Quay Street is a street in the city centre of Manchester, England. The street, designated the A34, continues Peter Street westwards towards the River Irwell and Salford. It is the northern boundary of Spinningfields, the city's business district and Castlefield, the historical area of the city, lies to the south. Quay Street was created in the 18th century for access to a quay on the river and is lined by several listed buildings.
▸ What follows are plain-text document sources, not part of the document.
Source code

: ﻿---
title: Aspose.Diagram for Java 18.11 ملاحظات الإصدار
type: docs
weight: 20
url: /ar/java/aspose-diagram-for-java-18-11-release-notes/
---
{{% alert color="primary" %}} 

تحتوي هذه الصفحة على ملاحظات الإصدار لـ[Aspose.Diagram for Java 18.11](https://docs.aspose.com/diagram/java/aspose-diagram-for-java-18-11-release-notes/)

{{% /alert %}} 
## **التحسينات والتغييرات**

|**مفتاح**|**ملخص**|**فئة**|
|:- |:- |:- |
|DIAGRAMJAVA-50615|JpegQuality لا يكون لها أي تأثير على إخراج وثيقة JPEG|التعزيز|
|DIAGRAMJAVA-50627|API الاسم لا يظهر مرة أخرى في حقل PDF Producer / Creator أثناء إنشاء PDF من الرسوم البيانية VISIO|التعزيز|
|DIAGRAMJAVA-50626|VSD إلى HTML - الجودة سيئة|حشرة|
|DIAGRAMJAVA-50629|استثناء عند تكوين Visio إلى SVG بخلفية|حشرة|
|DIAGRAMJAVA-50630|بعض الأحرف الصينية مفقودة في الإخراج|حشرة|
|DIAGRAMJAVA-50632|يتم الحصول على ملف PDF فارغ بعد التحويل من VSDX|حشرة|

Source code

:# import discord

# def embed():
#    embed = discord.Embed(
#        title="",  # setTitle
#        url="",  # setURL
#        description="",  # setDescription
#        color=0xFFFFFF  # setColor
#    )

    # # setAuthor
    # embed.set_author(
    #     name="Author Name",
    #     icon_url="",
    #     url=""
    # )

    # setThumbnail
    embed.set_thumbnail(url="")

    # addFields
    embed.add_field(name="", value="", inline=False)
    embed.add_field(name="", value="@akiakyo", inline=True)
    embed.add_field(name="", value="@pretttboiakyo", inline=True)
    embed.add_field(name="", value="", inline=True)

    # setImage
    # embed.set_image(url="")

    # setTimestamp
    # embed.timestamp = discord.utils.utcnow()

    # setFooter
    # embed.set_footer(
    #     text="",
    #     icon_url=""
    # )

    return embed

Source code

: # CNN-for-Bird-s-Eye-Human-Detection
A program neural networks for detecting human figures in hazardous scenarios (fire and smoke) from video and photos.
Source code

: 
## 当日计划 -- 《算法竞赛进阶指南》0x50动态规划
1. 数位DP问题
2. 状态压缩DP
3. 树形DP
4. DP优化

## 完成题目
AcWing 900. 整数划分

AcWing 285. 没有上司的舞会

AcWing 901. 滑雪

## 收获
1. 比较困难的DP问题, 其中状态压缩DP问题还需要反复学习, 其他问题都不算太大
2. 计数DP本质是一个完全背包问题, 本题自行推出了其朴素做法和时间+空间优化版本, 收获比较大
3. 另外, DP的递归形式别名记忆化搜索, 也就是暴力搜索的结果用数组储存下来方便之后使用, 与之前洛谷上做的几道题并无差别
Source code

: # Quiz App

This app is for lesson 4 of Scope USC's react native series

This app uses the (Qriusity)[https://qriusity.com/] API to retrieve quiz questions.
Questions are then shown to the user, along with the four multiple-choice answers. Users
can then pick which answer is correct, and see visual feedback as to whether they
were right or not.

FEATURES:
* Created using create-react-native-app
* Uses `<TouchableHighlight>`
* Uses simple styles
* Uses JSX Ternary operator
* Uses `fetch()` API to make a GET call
Edward Byrom built a quay on the River Irwell in the 1730s and the street was built to link it to Deansgate which was then known as Aldport Lane. In 1794, it was extended eastwards to Mosley Street. Richard Cobden's red brick townhouse, built in the Georgian style was the first home of Owens College and afterwards Manchester County Court. It is a Grade II* listed building. In the 1840s Harry Stokes ran a beerhouse at numbers 3 - 5 Quay Street. The Hospital for Skin Diseases was in Quay Street. The Opera House, formerly the New Theatre, was built in 1912 by Albert Richardson and Charles Lovett Gill with Farquarson in the Classical style. 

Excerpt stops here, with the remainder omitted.